The author notes that cultures around the world have wildly varying funerary customs. Some cultures, like the Wari’ people of Brazil, historically practiced mortuary cannibalism. While this practice unsettles many North Americans who learn about it, the practice of burying a body whole was equally upsetting for Wari’ people. Doughty learns about the history of embalming, which gained popularity during the American Civil War. While embalming is now standard practice, it is neither pleasant nor necessary, and it carries a high cancer risk for embalmers.
Doughty explores some existing funeral options. Some cemeteries, like California’s Forest Lawn, focus on death denial. They use euphemisms to refer to the dead, embalm all corpses, and use flat grave markers so as not to disrupt the landscape. Jessica Mitford, an English writer, wrote The American Way of Death, railing against elaborate and expensive funerals and instead advocating for something more like the online cremation orders Doughty finds so impersonal. Neither option seems ideal to Doughty: Instead, she thinks people should learn to accept death instead of looking the other way.
As part of her job, Doughty prepares corpses before family visits. This means removing the most obvious signs of death using tools like superglue, plastic wrap, and metal wire. Most people do not know about these practices. Other things can also go wrong in the crematory: One corpse’s body fat liquefies and spills out of the cremation retort in a particularly gruesome scene. Doughty cremates the heads of people whose bodies were donated to science alongside the bodies of people who died by suicide, an infant who only lived a few hours, and a woman who lived to be 102. Though their lives were different, their ashes all look the same.
One dead body greatly resembles one of Doughty’s friends, Luke. Suddenly keenly aware of Luke’s mortality, Doughty resolves to confess her romantic feelings for him when the time is right. On a more prosaic note, Doughty handles some severely decomposed bodies and considers how in medieval Europe, Christian communities had a much closer relationship to decomposing bodies than is common today. Although decomposition can produce a visceral disgust response, it is also natural. Doughty decides that when she dies, she would like a natural burial, where her body is placed directly into the ground without a casket or embalming. She has decided to embrace decomposition even though she finds it somewhat frightening.
Doughty repeatedly finds that people’s relationship to death improves when they understand it better.
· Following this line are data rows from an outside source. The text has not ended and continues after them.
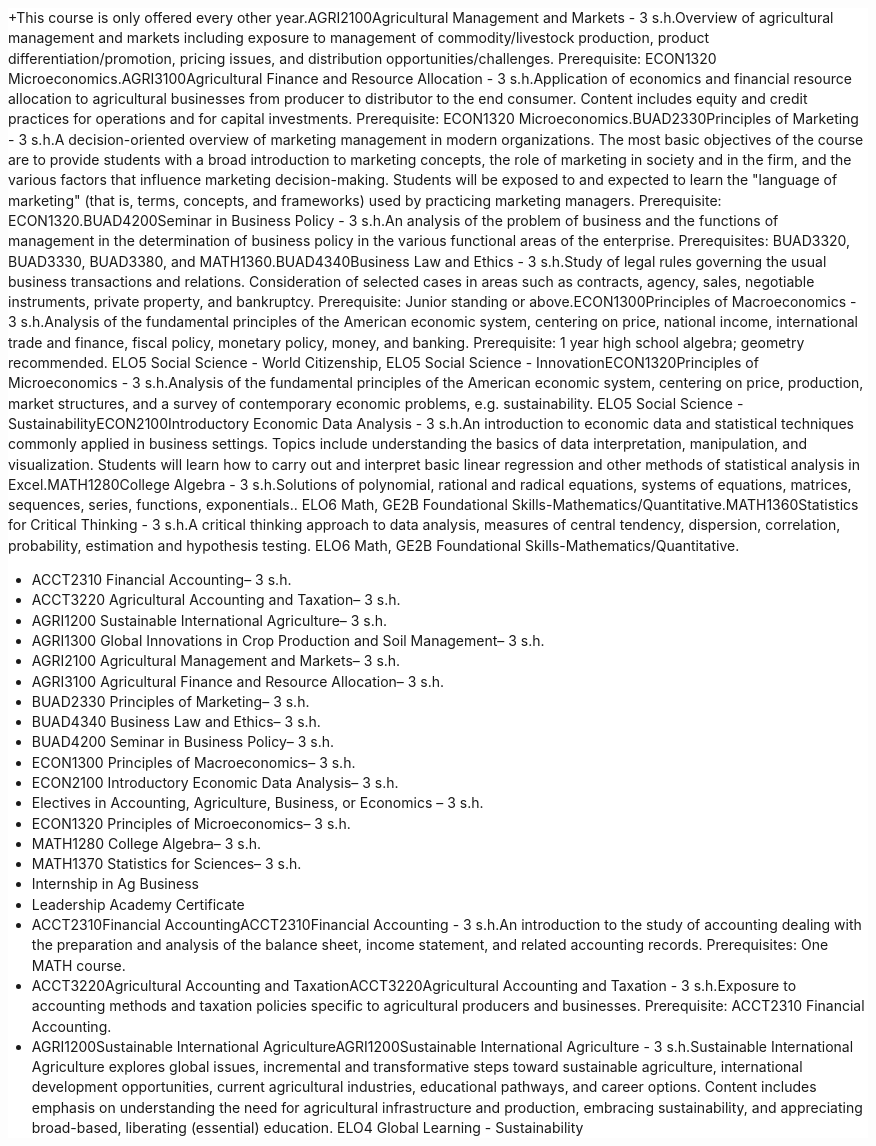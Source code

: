 

+This course is only offered every other year.AGRI2100Agricultural Management and Markets  - 3 s.h.Overview of agricultural management and markets including exposure to management of commodity/livestock production, product differentiation/promotion, pricing issues, and distribution opportunities/challenges. Prerequisite: ECON1320 Microeconomics.AGRI3100Agricultural Finance and Resource Allocation  - 3 s.h.Application of economics and financial resource allocation to agricultural businesses from producer to distributor to the end consumer. Content includes equity and credit practices for operations and for capital investments. Prerequisite: ECON1320 Microeconomics.BUAD2330Principles of Marketing  - 3 s.h.A decision-oriented overview of marketing management in modern organizations. The most basic objectives of the course are to provide students with a broad introduction to marketing concepts, the role of marketing in society and in the firm, and the various factors that influence marketing decision-making. Students will be exposed to and expected to learn the "language of marketing" (that is, terms, concepts, and frameworks) used by practicing marketing managers. Prerequisite: ECON1320.BUAD4200Seminar in Business Policy  - 3 s.h.An analysis of the problem of business and the functions of management in the determination of business policy in the various functional areas of the enterprise. Prerequisites: BUAD3320, BUAD3330, BUAD3380, and MATH1360.BUAD4340Business Law and Ethics  - 3 s.h.Study of legal rules governing the usual business transactions and relations. Consideration of selected cases in areas such as contracts, agency, sales, negotiable instruments, private property, and bankruptcy. Prerequisite: Junior standing or above.ECON1300Principles of Macroeconomics  - 3 s.h.Analysis of the fundamental principles of the American economic system, centering on price, national income, international trade and finance, fiscal policy, monetary policy, money, and banking. Prerequisite: 1 year high school algebra; geometry recommended. ELO5 Social Science - World Citizenship, ELO5 Social Science - InnovationECON1320Principles of Microeconomics  - 3 s.h.Analysis of the fundamental principles of the American economic system, centering on price, production, market structures, and a survey of contemporary economic problems, e.g. sustainability. ELO5 Social Science - SustainabilityECON2100Introductory Economic Data Analysis  - 3 s.h.An introduction to economic data and statistical techniques commonly applied in business settings.  Topics include understanding the basics of data interpretation, manipulation, and visualization.  Students will learn how to carry out and interpret basic linear regression and other methods of statistical analysis in Excel.MATH1280College Algebra  - 3 s.h.Solutions of polynomial, rational and radical equations, systems of equations, matrices, sequences, series, functions, exponentials.. ELO6 Math, GE2B Foundational Skills-Mathematics/Quantitative.MATH1360Statistics for Critical Thinking  - 3 s.h.A critical thinking approach to data analysis, measures of central tendency, dispersion, correlation, probability, estimation and hypothesis testing. ELO6 Math, GE2B Foundational Skills-Mathematics/Quantitative.
- ACCT2310 Financial Accounting– 3 s.h.
- ACCT3220 Agricultural Accounting and Taxation– 3 s.h.
- AGRI1200 Sustainable International Agriculture– 3 s.h.
- AGRI1300 Global Innovations in Crop Production and Soil Management– 3 s.h.
- AGRI2100 Agricultural Management and Markets– 3 s.h.
- AGRI3100 Agricultural Finance and Resource Allocation– 3 s.h.
- BUAD2330 Principles of Marketing– 3 s.h.
- BUAD4340 Business Law and Ethics– 3 s.h.
- BUAD4200 Seminar in Business Policy– 3 s.h.
- ECON1300 Principles of Macroeconomics– 3 s.h.
- ECON2100 Introductory Economic Data Analysis– 3 s.h.
- Electives in Accounting, Agriculture, Business, or Economics – 3 s.h.
- ECON1320 Principles of Microeconomics– 3 s.h.
- MATH1280 College Algebra– 3 s.h.
- MATH1370 Statistics for Sciences– 3 s.h.
- Internship in Ag Business
- Leadership Academy Certificate
- ACCT2310Financial AccountingACCT2310Financial Accounting  - 3 s.h.An introduction to the study of accounting dealing with the preparation and analysis of the balance sheet, income statement, and related accounting records. Prerequisites: One MATH course.
- ACCT3220Agricultural Accounting and TaxationACCT3220Agricultural Accounting and Taxation  - 3 s.h.Exposure to accounting methods and taxation policies specific to agricultural producers and businesses. Prerequisite: ACCT2310 Financial Accounting.
- AGRI1200Sustainable International AgricultureAGRI1200Sustainable International Agriculture  - 3 s.h.Sustainable International Agriculture explores global issues, incremental and transformative steps toward sustainable agriculture, international development opportunities, current agricultural industries, educational pathways, and career options. Content includes emphasis on understanding the need for agricultural infrastructure and production, embracing sustainability, and appreciating broad-based, liberating (essential) education. ELO4 Global Learning - Sustainability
She answers people’s questions about the funeral industry as honestly as she can, resolving not to hide the realities of death and cremation. Despite her misgivings about embalming, Doughty chooses to attend mortuary school to advance her career. She moves to Los Angeles, where Luke lives. She confesses her feelings for him, but he rejects her. Despondent, Doughty briefly contemplates suicide but ultimately decides she wants to live. She completes mortuary school, though she feels more strongly than ever that the standard embalming and burial route is not the way to go.
After mortuary school, Doughty starts publishing a YouTube series called Ask a Mortician. She connects with other people who have similar ideas about death culture. At last, she truly comes to terms with the fact that she will one day die, which brings her a greater sense of peace. She recognizes that there is still a lot of work to do to change North America’s death culture, but she can now see a way toward death acceptance. In an Epilogue, she visits her old workplace and finds that there is already a cultural shift away from death denial.